(Items from a data source)
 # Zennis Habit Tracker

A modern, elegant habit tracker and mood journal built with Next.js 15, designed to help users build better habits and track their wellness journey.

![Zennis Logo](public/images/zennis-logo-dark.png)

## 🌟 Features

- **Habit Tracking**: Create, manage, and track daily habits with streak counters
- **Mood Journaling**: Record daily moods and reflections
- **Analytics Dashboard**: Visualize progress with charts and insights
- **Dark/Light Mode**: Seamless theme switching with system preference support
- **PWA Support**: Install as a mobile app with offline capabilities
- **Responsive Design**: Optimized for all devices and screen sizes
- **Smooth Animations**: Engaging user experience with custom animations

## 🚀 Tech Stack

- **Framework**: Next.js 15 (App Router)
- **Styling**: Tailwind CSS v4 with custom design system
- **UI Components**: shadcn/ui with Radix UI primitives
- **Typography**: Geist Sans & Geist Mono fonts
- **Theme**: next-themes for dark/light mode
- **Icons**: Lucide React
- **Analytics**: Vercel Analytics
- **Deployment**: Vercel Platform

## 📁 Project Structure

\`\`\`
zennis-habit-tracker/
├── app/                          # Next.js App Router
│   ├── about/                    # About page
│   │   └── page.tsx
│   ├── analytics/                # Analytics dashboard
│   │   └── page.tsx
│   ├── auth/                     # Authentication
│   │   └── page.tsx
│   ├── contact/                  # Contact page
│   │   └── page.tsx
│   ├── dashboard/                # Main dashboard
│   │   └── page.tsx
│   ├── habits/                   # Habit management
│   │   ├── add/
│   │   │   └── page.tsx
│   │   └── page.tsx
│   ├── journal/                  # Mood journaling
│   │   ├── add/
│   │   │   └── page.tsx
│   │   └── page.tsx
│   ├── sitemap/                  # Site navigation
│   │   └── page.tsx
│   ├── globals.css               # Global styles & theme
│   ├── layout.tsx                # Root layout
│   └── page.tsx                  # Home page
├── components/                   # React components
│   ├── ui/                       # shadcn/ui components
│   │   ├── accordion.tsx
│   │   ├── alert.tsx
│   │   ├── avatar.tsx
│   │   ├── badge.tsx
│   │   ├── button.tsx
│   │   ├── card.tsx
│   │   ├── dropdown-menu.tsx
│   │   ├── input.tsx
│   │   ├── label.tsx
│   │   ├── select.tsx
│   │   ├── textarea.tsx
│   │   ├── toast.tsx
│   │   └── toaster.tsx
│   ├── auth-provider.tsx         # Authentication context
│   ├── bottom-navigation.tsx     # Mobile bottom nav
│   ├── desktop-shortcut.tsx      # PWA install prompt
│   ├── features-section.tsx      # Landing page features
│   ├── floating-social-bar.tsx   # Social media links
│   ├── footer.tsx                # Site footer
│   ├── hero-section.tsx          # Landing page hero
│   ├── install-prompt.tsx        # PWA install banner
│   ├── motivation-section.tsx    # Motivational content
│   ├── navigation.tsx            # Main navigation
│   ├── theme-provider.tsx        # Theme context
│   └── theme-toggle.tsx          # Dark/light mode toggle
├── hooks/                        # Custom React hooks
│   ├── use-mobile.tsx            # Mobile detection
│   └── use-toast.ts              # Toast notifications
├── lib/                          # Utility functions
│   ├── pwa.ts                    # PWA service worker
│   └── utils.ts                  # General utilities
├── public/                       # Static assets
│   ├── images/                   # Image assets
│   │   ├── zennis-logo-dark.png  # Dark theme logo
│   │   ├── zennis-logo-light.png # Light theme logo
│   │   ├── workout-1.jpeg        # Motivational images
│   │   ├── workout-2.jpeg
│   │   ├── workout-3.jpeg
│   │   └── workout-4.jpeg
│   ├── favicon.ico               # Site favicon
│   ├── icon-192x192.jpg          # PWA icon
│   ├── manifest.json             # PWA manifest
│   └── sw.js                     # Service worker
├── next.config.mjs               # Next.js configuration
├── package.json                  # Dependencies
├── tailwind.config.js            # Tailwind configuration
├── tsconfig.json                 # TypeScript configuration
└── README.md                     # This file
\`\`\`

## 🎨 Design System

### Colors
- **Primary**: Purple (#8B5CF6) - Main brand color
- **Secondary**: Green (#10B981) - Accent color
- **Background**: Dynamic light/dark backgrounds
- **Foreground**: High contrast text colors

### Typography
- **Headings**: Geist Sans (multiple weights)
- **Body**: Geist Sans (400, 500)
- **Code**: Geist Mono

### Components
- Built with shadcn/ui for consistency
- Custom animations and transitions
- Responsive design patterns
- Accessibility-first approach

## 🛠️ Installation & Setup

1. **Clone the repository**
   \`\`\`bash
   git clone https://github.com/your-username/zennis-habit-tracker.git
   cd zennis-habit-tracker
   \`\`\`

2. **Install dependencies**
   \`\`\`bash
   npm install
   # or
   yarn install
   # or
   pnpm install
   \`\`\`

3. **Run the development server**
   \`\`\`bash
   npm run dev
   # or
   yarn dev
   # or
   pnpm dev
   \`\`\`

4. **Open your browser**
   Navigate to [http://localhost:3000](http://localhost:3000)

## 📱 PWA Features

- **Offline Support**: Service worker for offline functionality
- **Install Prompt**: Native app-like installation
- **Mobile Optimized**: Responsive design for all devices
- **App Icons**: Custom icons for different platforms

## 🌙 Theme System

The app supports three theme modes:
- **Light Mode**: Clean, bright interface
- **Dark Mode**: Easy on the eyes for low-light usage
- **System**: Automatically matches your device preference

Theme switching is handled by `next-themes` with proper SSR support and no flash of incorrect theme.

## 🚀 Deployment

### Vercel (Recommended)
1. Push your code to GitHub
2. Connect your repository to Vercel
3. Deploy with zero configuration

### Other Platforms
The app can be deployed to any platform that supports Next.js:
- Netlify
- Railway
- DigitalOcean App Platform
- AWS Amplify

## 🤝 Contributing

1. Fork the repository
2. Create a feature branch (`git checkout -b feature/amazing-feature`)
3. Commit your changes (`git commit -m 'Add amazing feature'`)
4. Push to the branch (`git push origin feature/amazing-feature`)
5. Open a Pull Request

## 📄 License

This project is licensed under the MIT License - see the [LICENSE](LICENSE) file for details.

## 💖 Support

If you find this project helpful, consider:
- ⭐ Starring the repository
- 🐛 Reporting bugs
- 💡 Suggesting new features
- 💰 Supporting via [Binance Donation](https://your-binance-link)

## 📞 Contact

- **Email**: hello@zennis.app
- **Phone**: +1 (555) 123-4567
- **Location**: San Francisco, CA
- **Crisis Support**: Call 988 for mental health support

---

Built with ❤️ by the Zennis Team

*Exercise aim*
Set down the lines from the one with "## 📄 License" through the end of the data above. Keep each exactly as written and add no other line.

*Response area*
## 📄 License

This project is licensed under the MIT License - see the [LICENSE](LICENSE) file for details.

## 💖 Support

If you find this project helpful, consider:
- ⭐ Starring the repository
- 🐛 Reporting bugs
- 💡 Suggesting new features
- 💰 Supporting via [Binance Donation](https://your-binance-link)

## 📞 Contact

- **Email**: hello@zennis.app
- **Phone**: +1 (555) 123-4567
- **Location**: San Francisco, CA
- **Crisis Support**: Call 988 for mental health support

---

Built with ❤️ by the Zennis Team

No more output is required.